Bristol-Meyers Squibb Company – an Overview

The company was incorporated under the Delaware State in the year 1933 under the name Bristol-Meyers, succeeding another company started in the year 1887. After a merger, the company’s name was changed to Bristol-Meyers Squibb Company. The main business of the company includes discovery, development, licensing, manufacturing, marketing, distribution, and sale of pharmaceuticals and other healthcare-related products. The company has three operational divisions in Pharmaceuticals, Nutritionals, and Other Health care. The pharmaceutical division covers the global pharmaceutical and international consumer medicine business. The company undertakes major research and development activities and competes with other research-based pharmaceutical companies. The company has manufacturing facilities in the US and various other foreign locations. The company had approximately 43,000 people as at the end of the year 2006. (Investor guide.com)

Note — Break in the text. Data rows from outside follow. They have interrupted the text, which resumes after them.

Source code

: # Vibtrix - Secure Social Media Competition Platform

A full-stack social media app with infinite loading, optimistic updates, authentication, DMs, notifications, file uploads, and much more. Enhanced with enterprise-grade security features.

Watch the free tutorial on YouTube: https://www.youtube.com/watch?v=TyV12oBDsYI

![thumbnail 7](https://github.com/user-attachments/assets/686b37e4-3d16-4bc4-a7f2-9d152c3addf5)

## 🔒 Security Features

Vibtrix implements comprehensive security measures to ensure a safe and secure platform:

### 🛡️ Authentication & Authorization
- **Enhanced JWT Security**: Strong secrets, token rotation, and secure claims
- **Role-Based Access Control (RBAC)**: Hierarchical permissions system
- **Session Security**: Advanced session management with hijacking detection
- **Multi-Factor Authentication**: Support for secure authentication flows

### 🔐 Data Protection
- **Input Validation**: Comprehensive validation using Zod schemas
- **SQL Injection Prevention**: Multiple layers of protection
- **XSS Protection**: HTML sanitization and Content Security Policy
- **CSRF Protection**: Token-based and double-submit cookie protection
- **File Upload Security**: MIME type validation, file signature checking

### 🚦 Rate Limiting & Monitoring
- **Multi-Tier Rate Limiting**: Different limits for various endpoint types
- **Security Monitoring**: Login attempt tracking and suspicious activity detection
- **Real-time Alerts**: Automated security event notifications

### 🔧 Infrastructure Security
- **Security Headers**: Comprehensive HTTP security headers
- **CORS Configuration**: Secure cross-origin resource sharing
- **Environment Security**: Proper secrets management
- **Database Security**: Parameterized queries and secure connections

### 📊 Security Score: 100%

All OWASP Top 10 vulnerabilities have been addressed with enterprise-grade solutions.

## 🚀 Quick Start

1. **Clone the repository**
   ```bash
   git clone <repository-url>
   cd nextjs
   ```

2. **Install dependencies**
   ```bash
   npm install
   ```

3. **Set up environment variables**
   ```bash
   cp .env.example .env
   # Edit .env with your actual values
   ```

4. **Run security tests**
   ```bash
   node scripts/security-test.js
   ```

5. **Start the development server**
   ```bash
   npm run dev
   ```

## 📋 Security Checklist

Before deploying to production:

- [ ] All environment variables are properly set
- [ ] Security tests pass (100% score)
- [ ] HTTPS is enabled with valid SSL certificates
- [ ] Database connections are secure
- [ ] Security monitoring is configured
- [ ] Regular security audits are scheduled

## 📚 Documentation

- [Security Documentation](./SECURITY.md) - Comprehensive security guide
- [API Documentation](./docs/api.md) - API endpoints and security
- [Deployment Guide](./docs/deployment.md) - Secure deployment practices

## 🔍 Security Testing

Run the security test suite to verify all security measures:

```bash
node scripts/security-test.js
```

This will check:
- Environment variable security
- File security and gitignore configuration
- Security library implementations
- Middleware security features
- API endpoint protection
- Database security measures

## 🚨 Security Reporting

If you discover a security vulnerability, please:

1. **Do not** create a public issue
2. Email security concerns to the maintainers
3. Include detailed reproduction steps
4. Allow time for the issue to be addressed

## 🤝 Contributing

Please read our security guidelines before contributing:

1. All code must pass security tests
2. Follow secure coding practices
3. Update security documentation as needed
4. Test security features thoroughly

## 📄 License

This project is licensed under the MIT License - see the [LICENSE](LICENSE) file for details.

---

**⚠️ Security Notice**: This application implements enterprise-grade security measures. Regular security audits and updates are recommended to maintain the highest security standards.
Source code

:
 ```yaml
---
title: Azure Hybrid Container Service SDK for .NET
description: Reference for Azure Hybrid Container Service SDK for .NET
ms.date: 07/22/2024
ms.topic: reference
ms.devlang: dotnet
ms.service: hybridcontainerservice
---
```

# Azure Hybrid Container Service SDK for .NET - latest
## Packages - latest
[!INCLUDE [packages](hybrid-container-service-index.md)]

The financials of the company for the years 2005 and 2006 are:

YearRevenueNet IncomeEPSEBITDALong Term Debt
2006$ 17.9 B$ 1.6 B$ 0.8B$ 3.5 B$ 7.2 B
2005$ 19.2 B$ 3.0 B$ 1.5 B$ 4.9 B$ 8.4 B

Industry Outlook

There is international pressure on the pharmaceutical companies like Bristol-Meyers to adjust their patterns against generic drug manufacturers from countries like India. This has put some of the products of the company under heavy pressure to make as much profit as possible within a shorter time frame before the manufacturers of generic medicines eliminate these products from the market.

Inefficiency is another issue that the industry has to address in light of the reduction in the number of sales representatives due to heavy staff costs. “Employing so many thousand sales representatives is not seen as an economical solution in the long-term, and it is expected that companies will start trimming this sales force in an effort to cut costs.”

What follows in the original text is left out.